Boden: Der Boden muss unbedingt durchlässig sein; ideal ist ein Gemisch aus Gartenerde und feinem Kies, um Staunässe (stehendes Wasser im Wurzelbereich) zu vermeiden.
Pflanzzeit: Setze die Zwiebeln entweder von März bis Mai oder im Herbst von September bis November, solange der Boden frostfrei ist.
Pflanztiefe: Die Zwiebeln sollten etwa zwei- bis dreimal so tief in der Erde liegen, wie sie hoch sind.
Pflege: Nach der Blüte im Sommer zieht die Pflanze ein; gieße dann nur noch sehr sparsam, da die Zwiebel eine Trockenphase bevorzugt.
Vermehrung: Eine Vermehrung ist durch Brutzwiebeln oder Aussaat möglich, erfordert aber Geduld.
Kombination: Gute Partnerin ist die Kartäuser-Nelke (Dianthus carthusianorum) – beide teilen die Vorliebe für trockene, magere Standorte und fördern gemeinsam die Vielfalt an Insekten auf engem Raum.
Die Art gehört zur Gattung der Mormonentulpen (Calochortus) innerhalb der Ordnung der Lilienartigen (Liliales).

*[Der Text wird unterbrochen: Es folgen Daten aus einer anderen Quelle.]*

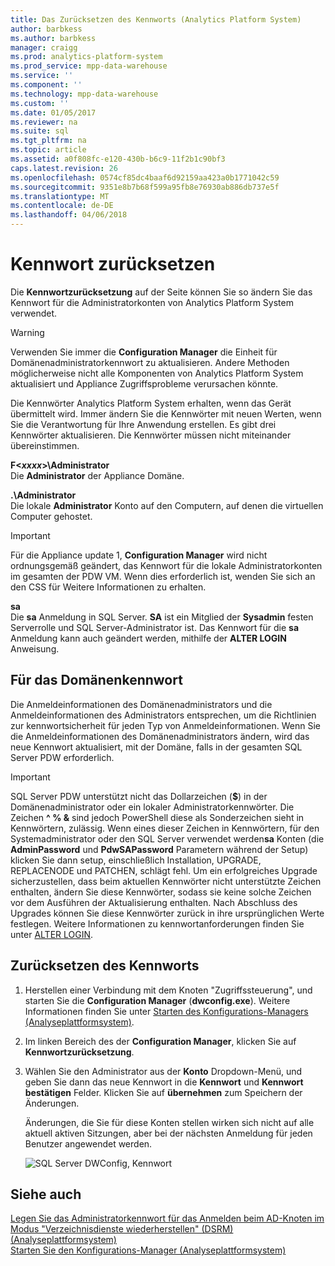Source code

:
 ```yaml
---
title: Das Zurücksetzen des Kennworts (Analytics Platform System)
author: barbkess
ms.author: barbkess
manager: craigg
ms.prod: analytics-platform-system
ms.prod_service: mpp-data-warehouse
ms.service: ''
ms.component: ''
ms.technology: mpp-data-warehouse
ms.custom: ''
ms.date: 01/05/2017
ms.reviewer: na
ms.suite: sql
ms.tgt_pltfrm: na
ms.topic: article
ms.assetid: a0f808fc-e120-430b-b6c9-11f2b1c90bf3
caps.latest.revision: 26
ms.openlocfilehash: 0574cf85dc4baaf6d92159aa423a0b1771042c59
ms.sourcegitcommit: 9351e8b7b68f599a95fb8e76930ab886db737e5f
ms.translationtype: MT
ms.contentlocale: de-DE
ms.lasthandoff: 04/06/2018
---
```

# <a name="password-reset"></a>Kennwort zurücksetzen
Die **Kennwortzurücksetzung** auf der Seite können Sie so ändern Sie das Kennwort für die Administratorkonten von Analytics Platform System verwendet.  
  
> [!WARNING]  
> Verwenden Sie immer die **Configuration Manager** die Einheit für Domänenadministratorkennwort zu aktualisieren. Andere Methoden möglicherweise nicht alle Komponenten von Analytics Platform System aktualisiert und Appliance Zugriffsprobleme verursachen könnte.  
  
Die Kennwörter Analytics Platform System erhalten, wenn das Gerät übermittelt wird. Immer ändern Sie die Kennwörter mit neuen Werten, wenn Sie die Verantwortung für Ihre Anwendung erstellen. Es gibt drei Kennwörter aktualisieren. Die Kennwörter müssen nicht miteinander übereinstimmen.  
  
**F<*xxxx*>\Administrator**  
Die **Administrator** der Appliance Domäne.  
  
**.\Administrator**  
Die lokale **Administrator** Konto auf den Computern, auf denen die virtuellen Computer gehostet.  
  
> [!IMPORTANT]  
> Für die Appliance update 1, **Configuration Manager** wird nicht ordnungsgemäß geändert, das Kennwort für die lokale Administratorkonten im gesamten der PDW VM. Wenn dies erforderlich ist, wenden Sie sich an den CSS für Weitere Informationen zu erhalten.  
  
**sa**  
Die **sa** Anmeldung in SQL Server. **SA** ist ein Mitglied der **Sysadmin** festen Serverrolle und SQL Server-Administrator ist. Das Kennwort für die **sa** Anmeldung kann auch geändert werden, mithilfe der **ALTER LOGIN** Anweisung.  
  
## <a name="password-requirements"></a>Für das Domänenkennwort  
Die Anmeldeinformationen des Domänenadministrators und die Anmeldeinformationen des Administrators entsprechen, um die Richtlinien zur kennwortsicherheit für jeden Typ von Anmeldeinformationen. Wenn Sie die Anmeldeinformationen des Domänenadministrators ändern, wird das neue Kennwort aktualisiert, mit der Domäne, falls in der gesamten SQL Server PDW erforderlich.  
  
> [!IMPORTANT]  
> SQL Server PDW unterstützt nicht das Dollarzeichen (**$**) in der Domänenadministrator oder ein lokaler Administratorkennwörter. Die Zeichen **^ % &** sind jedoch PowerShell diese als Sonderzeichen sieht in Kennwörtern, zulässig. Wenn eines dieser Zeichen in Kennwörtern, für den Systemadministrator oder den SQL Server verwendet werden**sa** Konten (die **AdminPassword** und **PdwSAPassword** Parametern während der Setup) klicken Sie dann setup, einschließlich Installation, UPGRADE, REPLACENODE und PATCHEN, schlägt fehl. Um ein erfolgreiches Upgrade sicherzustellen, dass beim aktuellen Kennwörter nicht unterstützte Zeichen enthalten, ändern Sie diese Kennwörter, sodass sie keine solche Zeichen vor dem Ausführen der Aktualisierung enthalten. Nach Abschluss des Upgrades können Sie diese Kennwörter zurück in ihre ursprünglichen Werte festlegen. Weitere Informationen zu kennwortanforderungen finden Sie unter [ALTER LOGIN](../t-sql/statements/alter-login-transact-sql.md).  
  
## <a name="to-reset-a-password"></a>Zurücksetzen des Kennworts  
  
1.  Herstellen einer Verbindung mit dem Knoten "Zugriffssteuerung", und starten Sie die **Configuration Manager** (**dwconfig.exe**). Weitere Informationen finden Sie unter [Starten des Konfigurations-Managers &#40;Analyseplattformsystem&#41;](launch-the-configuration-manager.md).  
  
2.  Im linken Bereich des der **Configuration Manager**, klicken Sie auf **Kennwortzurücksetzung**.  
  
3.  Wählen Sie den Administrator aus der **Konto** Dropdown-Menü, und geben Sie dann das neue Kennwort in die **Kennwort** und **Kennwort bestätigen** Felder. Klicken Sie auf **übernehmen** zum Speichern der Änderungen.  
  
    Änderungen, die Sie für diese Konten stellen wirken sich nicht auf alle aktuell aktiven Sitzungen, aber bei der nächsten Anmeldung für jeden Benutzer angewendet werden.  
  
    ![SQL Server DWConfig, Kennwort](./media/password-reset/SQL_Server_PDW_DWConfig_TopPW.png "SQL_Server_PDW_DWConfig_TopPW")  
  
## <a name="see-also"></a>Siehe auch  
[Legen Sie das Administratorkennwort für das Anmelden beim AD-Knoten im Modus "Verzeichnisdienste wiederherstellen" &#40;DSRM&#41; &#40;Analyseplattformsystem&#41;](set-admin-password-for-logging-on-to-ad-nodes-in-directory-services-restore-mode.md)  
[Starten Sie den Konfigurations-Manager &#40;Analyseplattformsystem&#41;](launch-the-configuration-manager.md)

In der Region ist sie in Österreich heimisch, wo sie vor allem in lichten Wäldern und auf Bergwiesen vorkommt. Charakteristisch ist die Wuchsform als Geophyt (Pflanzen, deren Überdauerungsorgane unter der Erde liegen), wobei sie aus einer Zwiebel austreibt. Die drei inneren Blütenblätter sind stark behaart, was ein wichtiges Erkennungsmerkmal innerhalb der Gattung darstellt. Die Pflanze bevorzugt Standorte, die im Winter nicht zu nass sind, um die Zwiebel vor Fäulnis zu schützen.
•GBIF Backbone Taxonomy — GBIF Secretariat (2024), DOI: 10.15468/39omei (CC BY 4.0)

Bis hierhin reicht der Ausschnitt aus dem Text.